Which smoke wood to use when?

I get a lot of questions on which smoke wood to use for which foods. Here are some suggestions. Like anything else to do with BBQ, this is no exact science. And remember, what kind of rub or sauce you use and the spice level should also be part of the consideration.

Pork – Pork works well with lots of different smoke woods. I like to use almost anything for pork. I use mesquite a lot for pork, and I use apple (real good for ribs), cherry and pecan wood. Sometimes when I really want smoke taste on pork butts, I use hickory as well. Want something light? Try Alder.

Beef – Beef=hickory in my mind. Sometimes I’ll mix 50/50 hickory and mesquite. Oak is also good, the Jack Daniel’s oak wood chips are great for steaks for instance.

Poultry – For poultry I would normally pick something lighter, like cherry or apple. Sometimes I use mesquite, it can be real tasty with duck, which has a stronger, more gamey taste than chickens

Fish – Oak or alder is very popular for smoking fish. Here in Norway the juniper bush is sometimes used, but I find the taste too owerpowering.
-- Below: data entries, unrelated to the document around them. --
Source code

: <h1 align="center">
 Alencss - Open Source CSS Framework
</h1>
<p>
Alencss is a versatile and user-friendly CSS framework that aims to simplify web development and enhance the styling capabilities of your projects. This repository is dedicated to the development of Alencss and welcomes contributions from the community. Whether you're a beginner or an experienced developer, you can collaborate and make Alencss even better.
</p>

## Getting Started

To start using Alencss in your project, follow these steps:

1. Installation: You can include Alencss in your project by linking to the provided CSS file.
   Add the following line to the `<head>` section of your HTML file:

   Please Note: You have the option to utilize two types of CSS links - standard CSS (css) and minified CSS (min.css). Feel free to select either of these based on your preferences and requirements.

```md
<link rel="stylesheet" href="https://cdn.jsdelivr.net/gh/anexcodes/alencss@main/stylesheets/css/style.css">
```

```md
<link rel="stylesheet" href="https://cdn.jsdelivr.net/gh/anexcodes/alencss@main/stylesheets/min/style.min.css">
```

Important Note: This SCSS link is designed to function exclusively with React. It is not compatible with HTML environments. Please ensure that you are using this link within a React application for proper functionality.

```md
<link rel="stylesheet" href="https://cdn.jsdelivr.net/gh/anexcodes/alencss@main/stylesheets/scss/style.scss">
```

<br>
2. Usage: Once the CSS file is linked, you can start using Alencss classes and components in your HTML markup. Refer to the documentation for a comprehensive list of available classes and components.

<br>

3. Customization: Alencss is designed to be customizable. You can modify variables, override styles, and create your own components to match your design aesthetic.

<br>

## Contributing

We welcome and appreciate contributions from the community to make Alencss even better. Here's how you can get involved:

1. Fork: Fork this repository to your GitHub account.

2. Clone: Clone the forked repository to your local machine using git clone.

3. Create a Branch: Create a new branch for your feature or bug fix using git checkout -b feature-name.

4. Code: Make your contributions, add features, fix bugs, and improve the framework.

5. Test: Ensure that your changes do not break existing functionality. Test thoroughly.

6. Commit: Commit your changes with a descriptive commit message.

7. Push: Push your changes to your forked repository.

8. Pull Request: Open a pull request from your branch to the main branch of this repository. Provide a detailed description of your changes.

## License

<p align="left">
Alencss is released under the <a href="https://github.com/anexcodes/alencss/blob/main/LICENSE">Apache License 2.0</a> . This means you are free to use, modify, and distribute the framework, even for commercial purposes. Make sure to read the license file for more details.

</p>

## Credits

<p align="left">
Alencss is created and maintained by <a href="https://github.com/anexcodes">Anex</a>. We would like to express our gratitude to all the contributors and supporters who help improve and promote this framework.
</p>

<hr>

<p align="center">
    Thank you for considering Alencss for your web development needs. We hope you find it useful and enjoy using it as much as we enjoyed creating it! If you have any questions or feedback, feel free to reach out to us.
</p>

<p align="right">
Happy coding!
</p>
Vegetables – Since they’re not the stars of the show, my vegetables usually get smoked with whatever I’m using for the meat. Hickory and mesquite is great for baked potatoes and ears of corn (prick the potatoes with a fork first).

Lastly, experiment. A lot. It’s the only way to learn what’s best for your tastes. There’s also other ways to make smoke, rosemary smoke from fresh rosemary for lamb for instance. Vines of various kinds can also be used. But don’t use fresh wood, it needs to be dried. Nothing green should go on the grill as smoke wood.